Just this month, that focus resulted in a new single called “Post Lew Sterrett Blues” that stands as Nonstarter’s first new music since 2019’s Seasoned Stuntman EP. Colón and drummer Joel Herrera wrote the music for the new track, which was built around a set of lyrics bassist Antone Enger originally wrote as a poem when he was released from a stint in the Lew Sterrett Justice Center located right in the city’s core.
“It’s a reflection on the stupid choices troubled people make to accelerate their decline into despair and loneliness,” Enger said in a press release announcing the single and its accompanying music video.

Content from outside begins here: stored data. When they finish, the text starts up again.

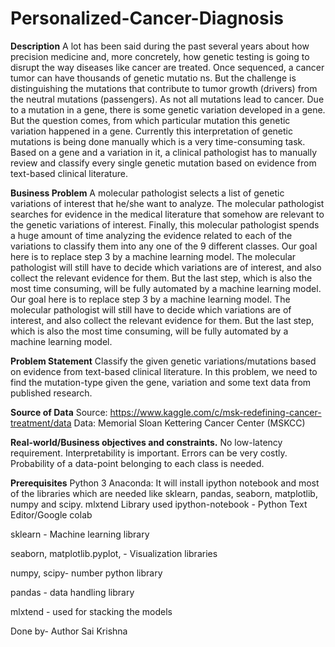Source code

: # Personalized-Cancer-Diagnosis
**Description**
A lot has been said during the past several years about how precision medicine and, more concretely, how genetic testing is going to disrupt the way diseases like cancer are treated. Once sequenced, a cancer tumor can have thousands of genetic mutatio ns. But the challenge is distinguishing the mutations that contribute to tumor growth (drivers) from the neutral mutations (passengers). As not all mutations lead to cancer. Due to a mutation in a gene, there is some genetic variation developed in a gene. But the question comes, from which particular mutation this genetic variation happened in a gene. Currently this interpretation of genetic mutations is being done manually which is a very time-consuming task. Based on a gene and a variation in it, a clinical pathologist has to manually review and classify every single genetic mutation based on evidence from text-based clinical literature.

**Business Problem**
A molecular pathologist selects a list of genetic variations of interest that he/she want to analyze.
The molecular pathologist searches for evidence in the medical literature that somehow are relevant to the genetic variations of interest.
Finally, this molecular pathologist spends a huge amount of time analyzing the evidence related to each of the variations to classify them into any one of the 9 different classes. Our goal here is to replace step 3 by a machine learning model. The molecular pathologist will still have to decide which variations are of interest, and also collect the relevant evidence for them. But the last step, which is also the most time consuming, will be fully automated by a machine learning model.
Our goal here is to replace step 3 by a machine learning model. The molecular pathologist will still have to decide which variations are of interest, and also collect the relevant evidence for them. But the last step, which is also the most time consuming, will be fully automated by a machine learning model.

**Problem Statement**
Classify the given genetic variations/mutations based on evidence from text-based clinical literature. In this problem, we need to find the mutation-type given the gene, variation and some text data from published research.

**Source of Data**
Source: https://www.kaggle.com/c/msk-redefining-cancer-treatment/data Data: Memorial Sloan Kettering Cancer Center (MSKCC)

**Real-world/Business objectives and constraints.**
No low-latency requirement.
Interpretability is important.
Errors can be very costly.
Probability of a data-point belonging to each class is needed.

**Prerequisites**
Python 3
Anaconda: It will install ipython notebook and most of the libraries which are needed like sklearn, pandas, seaborn, matplotlib, numpy and scipy.
mlxtend
Library used
ipython-notebook - Python Text Editor/Google colab

sklearn - Machine learning library

seaborn, matplotlib.pyplot, - Visualization libraries

numpy, scipy- number python library

pandas - data handling library

mlxtend - used for stacking the models

Done by- Author
Sai Krishna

Fittingly, Colón and Herrera (who also helped produce A Fat Wreck) helmed the direction of the mostly Downtown Dallas-set clip, with Enger starring as its main character.
As for the song, it shows Nonstarter proudly wearing its metal and pop-punk influences on its sleeve through crunchy guitars and full-bodied drums that leave just enough room for low-registered and high-reaching vocals alike. Over that base — think Strung Out and Good Riddance with little steps into hardcore breakdowns – Enger lyrically provides an honesty that wouldn’t feel out of place at an AA meeting.
“I thought I had things/so together/So whatever/was I thinking?” the song starts. “Must have been something/I was drinking/Whatever it was/I just kept sinking/until I hit rock bottom/And it’s lonely down here.”
Especially when paired alongside the visuals, “Post Lew Sterrett Blues” stands as a strong production featuring a melodic touch and a mature outlook on the curveballs life can toss one’s way — even when swinging at those pitches can find you ending up in jail.